Work instruction:
In the entries that follow, how many lines contain the word "subsubsection"? Answer with the number only.

(Extracted data entries)
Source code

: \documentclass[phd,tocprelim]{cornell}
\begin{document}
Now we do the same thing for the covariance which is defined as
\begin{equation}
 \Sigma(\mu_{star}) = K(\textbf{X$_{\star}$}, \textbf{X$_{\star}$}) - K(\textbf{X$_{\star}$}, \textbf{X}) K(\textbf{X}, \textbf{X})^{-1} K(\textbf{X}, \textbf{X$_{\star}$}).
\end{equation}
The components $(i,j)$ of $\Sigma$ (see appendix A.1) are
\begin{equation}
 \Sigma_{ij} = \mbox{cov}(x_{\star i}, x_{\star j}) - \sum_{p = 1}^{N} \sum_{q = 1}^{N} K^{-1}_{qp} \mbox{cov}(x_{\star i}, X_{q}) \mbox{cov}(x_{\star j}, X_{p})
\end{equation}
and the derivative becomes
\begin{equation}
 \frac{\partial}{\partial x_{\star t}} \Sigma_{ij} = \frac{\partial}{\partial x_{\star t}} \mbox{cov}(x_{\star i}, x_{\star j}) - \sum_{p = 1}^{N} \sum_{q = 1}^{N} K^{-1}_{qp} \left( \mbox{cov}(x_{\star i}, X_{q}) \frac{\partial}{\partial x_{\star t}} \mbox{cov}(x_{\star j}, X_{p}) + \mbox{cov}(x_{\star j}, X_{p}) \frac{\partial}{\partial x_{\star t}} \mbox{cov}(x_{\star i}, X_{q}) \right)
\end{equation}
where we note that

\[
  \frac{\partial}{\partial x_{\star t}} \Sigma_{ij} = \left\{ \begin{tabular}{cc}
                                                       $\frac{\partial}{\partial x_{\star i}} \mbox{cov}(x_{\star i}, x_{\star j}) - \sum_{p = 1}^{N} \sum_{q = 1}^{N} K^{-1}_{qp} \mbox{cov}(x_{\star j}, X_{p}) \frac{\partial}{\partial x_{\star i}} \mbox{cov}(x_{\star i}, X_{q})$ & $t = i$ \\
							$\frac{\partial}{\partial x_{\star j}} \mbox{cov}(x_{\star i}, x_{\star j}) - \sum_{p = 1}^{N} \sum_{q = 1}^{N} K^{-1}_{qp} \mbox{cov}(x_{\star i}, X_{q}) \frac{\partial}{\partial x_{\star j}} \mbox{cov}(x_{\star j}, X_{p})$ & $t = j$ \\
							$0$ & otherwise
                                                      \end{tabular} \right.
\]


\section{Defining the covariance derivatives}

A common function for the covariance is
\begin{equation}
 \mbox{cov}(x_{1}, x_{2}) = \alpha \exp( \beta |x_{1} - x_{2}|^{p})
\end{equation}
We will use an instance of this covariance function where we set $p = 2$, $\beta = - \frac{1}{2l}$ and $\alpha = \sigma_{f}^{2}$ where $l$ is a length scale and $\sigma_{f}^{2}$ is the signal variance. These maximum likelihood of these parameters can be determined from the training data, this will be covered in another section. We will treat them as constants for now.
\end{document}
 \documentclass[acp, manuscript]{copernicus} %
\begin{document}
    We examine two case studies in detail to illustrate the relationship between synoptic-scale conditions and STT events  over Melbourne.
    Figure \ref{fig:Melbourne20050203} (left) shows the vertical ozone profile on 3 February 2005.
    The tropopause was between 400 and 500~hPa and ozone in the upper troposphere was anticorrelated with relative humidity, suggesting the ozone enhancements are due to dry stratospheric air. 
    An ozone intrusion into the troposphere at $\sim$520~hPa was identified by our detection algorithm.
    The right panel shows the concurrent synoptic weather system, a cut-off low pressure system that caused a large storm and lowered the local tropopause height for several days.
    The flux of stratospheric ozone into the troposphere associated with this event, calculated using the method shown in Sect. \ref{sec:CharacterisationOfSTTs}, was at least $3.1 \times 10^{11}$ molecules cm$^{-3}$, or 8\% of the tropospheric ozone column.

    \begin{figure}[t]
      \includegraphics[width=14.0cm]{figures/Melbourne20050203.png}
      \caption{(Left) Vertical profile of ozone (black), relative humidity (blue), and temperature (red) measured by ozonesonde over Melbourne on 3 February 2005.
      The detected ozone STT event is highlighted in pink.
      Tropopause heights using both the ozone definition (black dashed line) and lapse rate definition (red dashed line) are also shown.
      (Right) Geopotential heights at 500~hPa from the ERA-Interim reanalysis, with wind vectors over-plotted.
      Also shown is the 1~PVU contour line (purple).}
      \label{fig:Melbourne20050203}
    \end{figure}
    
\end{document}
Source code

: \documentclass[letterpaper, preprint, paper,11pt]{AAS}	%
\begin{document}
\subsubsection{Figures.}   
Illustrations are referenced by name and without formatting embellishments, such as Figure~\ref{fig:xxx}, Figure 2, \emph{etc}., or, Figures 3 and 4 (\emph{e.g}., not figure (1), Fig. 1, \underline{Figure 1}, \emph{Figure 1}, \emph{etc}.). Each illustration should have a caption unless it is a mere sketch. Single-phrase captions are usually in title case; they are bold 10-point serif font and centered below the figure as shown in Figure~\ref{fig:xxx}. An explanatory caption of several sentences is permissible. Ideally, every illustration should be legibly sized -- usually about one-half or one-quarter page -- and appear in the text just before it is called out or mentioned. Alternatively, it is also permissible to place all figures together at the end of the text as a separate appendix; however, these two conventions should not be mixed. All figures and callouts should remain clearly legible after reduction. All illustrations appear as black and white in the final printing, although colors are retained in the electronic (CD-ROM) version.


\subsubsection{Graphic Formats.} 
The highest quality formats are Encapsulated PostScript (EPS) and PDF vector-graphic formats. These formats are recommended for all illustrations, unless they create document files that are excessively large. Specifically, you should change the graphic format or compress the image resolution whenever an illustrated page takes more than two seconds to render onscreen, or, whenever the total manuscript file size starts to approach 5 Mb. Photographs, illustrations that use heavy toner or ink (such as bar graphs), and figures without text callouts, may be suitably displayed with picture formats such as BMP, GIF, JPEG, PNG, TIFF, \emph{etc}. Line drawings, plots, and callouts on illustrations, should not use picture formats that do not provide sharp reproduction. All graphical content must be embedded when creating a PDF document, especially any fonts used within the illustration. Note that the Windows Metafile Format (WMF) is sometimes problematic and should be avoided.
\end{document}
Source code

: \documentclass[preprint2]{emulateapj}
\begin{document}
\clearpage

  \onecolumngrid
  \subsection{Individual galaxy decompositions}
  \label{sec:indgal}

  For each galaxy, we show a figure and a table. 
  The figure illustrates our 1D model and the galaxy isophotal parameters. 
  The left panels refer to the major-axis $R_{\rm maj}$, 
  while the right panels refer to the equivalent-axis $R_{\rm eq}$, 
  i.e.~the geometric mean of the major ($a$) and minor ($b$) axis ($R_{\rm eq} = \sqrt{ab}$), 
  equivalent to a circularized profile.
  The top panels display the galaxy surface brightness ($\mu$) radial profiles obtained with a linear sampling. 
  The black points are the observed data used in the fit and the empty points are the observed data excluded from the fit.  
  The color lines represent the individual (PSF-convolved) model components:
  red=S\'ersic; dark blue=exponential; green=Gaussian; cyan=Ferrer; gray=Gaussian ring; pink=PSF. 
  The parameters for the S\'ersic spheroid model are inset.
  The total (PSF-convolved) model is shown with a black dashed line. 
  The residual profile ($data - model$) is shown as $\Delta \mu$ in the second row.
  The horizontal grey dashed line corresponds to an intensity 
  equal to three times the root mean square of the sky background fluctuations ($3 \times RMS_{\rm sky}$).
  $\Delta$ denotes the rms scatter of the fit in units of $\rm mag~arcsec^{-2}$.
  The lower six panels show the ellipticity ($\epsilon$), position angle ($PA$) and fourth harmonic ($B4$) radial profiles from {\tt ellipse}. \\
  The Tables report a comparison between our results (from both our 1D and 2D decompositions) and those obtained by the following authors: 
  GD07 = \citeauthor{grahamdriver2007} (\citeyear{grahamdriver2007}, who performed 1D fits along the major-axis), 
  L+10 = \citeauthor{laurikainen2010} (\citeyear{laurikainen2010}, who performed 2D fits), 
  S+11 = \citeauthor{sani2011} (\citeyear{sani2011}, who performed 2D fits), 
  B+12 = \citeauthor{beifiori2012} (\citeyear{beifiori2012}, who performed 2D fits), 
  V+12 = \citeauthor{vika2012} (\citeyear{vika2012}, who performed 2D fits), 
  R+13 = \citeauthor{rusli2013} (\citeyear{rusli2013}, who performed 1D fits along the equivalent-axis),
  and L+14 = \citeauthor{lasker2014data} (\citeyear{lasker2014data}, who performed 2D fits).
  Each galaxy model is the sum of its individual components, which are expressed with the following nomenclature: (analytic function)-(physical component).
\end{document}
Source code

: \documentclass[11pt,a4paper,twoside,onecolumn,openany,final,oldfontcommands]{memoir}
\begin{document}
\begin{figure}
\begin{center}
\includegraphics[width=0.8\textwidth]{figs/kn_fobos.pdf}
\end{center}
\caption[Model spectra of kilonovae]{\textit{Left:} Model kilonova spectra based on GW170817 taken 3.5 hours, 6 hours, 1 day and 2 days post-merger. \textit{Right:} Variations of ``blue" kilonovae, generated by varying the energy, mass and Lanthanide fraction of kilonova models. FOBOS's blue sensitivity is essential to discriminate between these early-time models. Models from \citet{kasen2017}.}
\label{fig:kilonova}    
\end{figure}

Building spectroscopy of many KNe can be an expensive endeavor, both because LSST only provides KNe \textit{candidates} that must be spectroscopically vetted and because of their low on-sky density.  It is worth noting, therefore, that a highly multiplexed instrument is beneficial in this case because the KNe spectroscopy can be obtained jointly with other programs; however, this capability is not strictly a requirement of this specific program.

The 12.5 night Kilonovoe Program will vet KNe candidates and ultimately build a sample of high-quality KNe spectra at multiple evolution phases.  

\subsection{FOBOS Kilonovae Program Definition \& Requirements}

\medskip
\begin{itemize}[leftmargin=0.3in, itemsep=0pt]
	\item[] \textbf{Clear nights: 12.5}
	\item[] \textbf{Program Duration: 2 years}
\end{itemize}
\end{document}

Final answer:
2